Uzun müddet nefsime muhâlefetle onu kahretmiştim. Bir defâsında bir cemâat cihâd için gazâya gidiyordu. Bende de gazâ için büyük bir arzu uyanmıştı. Nefsim gazânın sevâbı ile ilgili hadîs-i şerîfleri bana hatırlatıyordu. Hayret edip, kendi kendime, gâlibâ nefsin bu istekli hâli bir hîledir! Çünkü nefis seve seve ibâdet ve tâatta bulunmaz!

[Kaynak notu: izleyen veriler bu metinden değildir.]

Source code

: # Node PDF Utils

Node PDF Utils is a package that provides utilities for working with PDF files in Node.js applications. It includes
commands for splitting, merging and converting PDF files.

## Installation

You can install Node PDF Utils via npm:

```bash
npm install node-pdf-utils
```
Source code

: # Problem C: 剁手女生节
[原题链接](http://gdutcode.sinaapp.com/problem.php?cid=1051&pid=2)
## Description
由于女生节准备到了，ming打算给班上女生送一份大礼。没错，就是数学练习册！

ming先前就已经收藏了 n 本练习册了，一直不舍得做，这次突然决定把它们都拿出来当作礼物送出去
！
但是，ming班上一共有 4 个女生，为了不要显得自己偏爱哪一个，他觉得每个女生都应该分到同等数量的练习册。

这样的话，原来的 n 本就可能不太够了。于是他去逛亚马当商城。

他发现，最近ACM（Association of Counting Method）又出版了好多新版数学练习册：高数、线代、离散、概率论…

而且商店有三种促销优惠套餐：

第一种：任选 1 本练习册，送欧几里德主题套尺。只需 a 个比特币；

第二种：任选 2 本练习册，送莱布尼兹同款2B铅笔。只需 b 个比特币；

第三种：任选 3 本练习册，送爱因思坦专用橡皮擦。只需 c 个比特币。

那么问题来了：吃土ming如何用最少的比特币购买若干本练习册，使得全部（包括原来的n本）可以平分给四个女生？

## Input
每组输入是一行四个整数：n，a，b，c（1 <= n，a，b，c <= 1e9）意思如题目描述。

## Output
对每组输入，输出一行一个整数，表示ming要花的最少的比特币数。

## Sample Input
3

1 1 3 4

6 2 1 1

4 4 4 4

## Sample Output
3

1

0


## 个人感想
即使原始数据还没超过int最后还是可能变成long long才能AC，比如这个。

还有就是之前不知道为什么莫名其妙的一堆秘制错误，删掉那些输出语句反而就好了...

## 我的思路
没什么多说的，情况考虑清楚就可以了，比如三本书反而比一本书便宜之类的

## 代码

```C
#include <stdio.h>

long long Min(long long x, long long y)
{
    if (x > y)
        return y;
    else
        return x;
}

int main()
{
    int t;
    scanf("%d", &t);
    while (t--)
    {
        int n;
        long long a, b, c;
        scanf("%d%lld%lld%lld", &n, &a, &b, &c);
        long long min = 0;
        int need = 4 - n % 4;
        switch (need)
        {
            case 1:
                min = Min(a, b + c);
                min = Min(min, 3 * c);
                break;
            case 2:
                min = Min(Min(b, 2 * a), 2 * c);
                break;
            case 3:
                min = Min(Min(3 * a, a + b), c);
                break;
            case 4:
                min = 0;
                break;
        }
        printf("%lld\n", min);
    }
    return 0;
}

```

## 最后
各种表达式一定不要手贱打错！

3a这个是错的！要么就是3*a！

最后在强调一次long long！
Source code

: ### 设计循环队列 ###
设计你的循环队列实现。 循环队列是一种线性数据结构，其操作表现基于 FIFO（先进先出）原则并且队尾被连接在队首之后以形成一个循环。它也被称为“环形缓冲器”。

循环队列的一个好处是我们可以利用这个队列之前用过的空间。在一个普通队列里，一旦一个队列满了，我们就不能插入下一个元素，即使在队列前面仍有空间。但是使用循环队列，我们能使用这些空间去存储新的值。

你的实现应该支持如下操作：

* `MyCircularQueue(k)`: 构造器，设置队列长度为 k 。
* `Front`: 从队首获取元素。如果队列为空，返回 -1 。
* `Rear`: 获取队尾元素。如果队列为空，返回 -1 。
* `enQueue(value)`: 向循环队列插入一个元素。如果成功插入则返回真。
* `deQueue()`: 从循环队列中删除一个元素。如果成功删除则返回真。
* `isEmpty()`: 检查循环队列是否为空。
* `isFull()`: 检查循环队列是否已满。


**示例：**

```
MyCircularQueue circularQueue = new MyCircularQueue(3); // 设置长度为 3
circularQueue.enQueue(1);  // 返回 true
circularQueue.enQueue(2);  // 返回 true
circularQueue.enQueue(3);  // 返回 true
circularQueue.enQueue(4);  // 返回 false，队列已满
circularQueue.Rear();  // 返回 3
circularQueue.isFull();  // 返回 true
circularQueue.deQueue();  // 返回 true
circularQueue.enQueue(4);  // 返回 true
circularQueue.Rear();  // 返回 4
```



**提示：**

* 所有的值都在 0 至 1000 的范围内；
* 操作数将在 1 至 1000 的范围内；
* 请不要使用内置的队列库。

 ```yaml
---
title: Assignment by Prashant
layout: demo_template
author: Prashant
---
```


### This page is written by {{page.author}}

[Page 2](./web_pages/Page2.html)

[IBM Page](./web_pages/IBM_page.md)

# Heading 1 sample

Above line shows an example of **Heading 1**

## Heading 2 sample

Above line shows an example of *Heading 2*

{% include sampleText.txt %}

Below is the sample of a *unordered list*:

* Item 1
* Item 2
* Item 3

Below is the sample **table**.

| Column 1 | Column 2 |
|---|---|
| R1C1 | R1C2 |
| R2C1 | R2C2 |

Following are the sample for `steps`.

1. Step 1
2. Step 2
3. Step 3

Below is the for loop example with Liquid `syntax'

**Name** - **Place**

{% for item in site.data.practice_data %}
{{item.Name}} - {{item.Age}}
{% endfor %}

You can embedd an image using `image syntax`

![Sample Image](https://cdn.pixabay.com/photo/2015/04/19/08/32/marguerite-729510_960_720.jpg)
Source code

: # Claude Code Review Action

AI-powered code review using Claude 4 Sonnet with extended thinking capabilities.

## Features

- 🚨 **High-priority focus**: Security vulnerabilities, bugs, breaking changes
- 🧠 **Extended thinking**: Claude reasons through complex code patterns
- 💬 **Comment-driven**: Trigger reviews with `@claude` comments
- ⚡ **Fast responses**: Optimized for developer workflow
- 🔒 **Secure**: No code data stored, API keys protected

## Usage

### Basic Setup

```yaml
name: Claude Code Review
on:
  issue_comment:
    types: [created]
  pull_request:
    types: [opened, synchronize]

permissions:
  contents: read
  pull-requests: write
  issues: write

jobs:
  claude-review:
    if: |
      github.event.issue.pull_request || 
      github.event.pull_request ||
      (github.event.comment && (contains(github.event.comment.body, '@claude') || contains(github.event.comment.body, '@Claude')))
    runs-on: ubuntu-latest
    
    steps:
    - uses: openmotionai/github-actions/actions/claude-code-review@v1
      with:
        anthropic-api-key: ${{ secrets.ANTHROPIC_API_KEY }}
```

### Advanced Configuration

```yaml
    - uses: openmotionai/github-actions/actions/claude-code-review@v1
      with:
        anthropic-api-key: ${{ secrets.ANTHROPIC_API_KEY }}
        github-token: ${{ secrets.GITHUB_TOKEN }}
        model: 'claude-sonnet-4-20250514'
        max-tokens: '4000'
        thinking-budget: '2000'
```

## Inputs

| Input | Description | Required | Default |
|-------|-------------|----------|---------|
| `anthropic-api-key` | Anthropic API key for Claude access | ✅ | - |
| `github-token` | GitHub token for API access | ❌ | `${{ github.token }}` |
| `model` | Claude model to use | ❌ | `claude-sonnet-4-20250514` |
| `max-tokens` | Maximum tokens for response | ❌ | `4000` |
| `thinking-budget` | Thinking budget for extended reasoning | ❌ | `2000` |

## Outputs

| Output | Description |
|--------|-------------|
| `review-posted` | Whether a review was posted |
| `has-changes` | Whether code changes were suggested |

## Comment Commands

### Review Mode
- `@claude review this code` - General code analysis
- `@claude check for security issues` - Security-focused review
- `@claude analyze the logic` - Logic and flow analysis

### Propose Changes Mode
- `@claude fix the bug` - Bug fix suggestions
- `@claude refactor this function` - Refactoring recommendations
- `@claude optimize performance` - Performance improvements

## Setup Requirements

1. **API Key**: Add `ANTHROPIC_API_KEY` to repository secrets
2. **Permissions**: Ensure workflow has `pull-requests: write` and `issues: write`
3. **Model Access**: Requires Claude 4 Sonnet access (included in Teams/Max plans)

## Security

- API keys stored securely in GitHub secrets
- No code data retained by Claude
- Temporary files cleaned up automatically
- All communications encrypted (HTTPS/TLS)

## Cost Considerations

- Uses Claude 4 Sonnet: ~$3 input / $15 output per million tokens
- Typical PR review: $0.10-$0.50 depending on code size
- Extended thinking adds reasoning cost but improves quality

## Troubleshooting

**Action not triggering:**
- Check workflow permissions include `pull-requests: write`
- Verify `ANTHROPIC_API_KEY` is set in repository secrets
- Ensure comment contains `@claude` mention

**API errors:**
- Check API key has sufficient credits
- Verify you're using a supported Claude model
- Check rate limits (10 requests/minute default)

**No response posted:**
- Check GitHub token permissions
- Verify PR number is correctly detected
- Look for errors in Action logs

Herhâlde devamlı oruç tuttuğum için nefsin tâkati kesildi de bu sebeple savaşa gitmemi ve orucumu açmamı istiyor dedim. Nefse dedim ki:
"Ey nefis gazâ için sefere çıkınca oruca devâm edeceğim." Nefis; "Olur kabul" deyince şaşırdım ve herhâlde ben nefsi geceleri namaz kılmaya mecbur tutuyorum da onun için gazâya çıkmamı ve böylece gece namazını bırakacağımı ve rahata kavuşmayı istiyor diye düşündüm. Nefse gazâda da seni gece uyutmam dedim. "Bu da kabul!" dedi. Bu cevabına da hayret edip, iyice düşündüm. Sonra herhâlde nefs yalnızlıktan usandı da halkın arasına karışmak istiyor. Bu sebeple diye yorumladım ve nefse; "Konakladığımız her yerde insanların arasında oturmayacağım. Tenhâ bir kenara çekileceğim" deyince nefsim; "Onu da kabul ediyorum!" deyince artık onun maksadını anlamaktan âciz kaldım. Allahü teâlâya sığınıp; "Yâ Rabbî! Beni nefsin hîlesinden haberdâr et ve onun aldatmasından koru. Sana sığındım" diye yalvarıp duâ ettim. Bunun üzerine nefs, şöyle dedi:
"Benim isteklerime muhâlefet etmekle beni günde yüz defâ öldürüyorsun, bundan kimsenin haberi yok. Hiç olmazsa gazâda bir kere ölürüm de bunu bütün cihân halkı duyar. Derler ki, âferin Ahmed Hadraveyh'e, onu, nefsini öldürdüler, şehîdlik derecesine erdi..." Nefsin bu cevabı üzerine;
"Sübhanallah! Bu nefis öyle yaratılmış ki, hayatında da ölümünde de münâfık! Ne bu dünyâda ne de âhirette Müslüman olmak istemiyor! Ben onu tâatte bulunmak istiyor sanmıştım. Ona zünnâr bağlandığının farkına varmamışım" diyerek, daha çok muhâlefet ettim.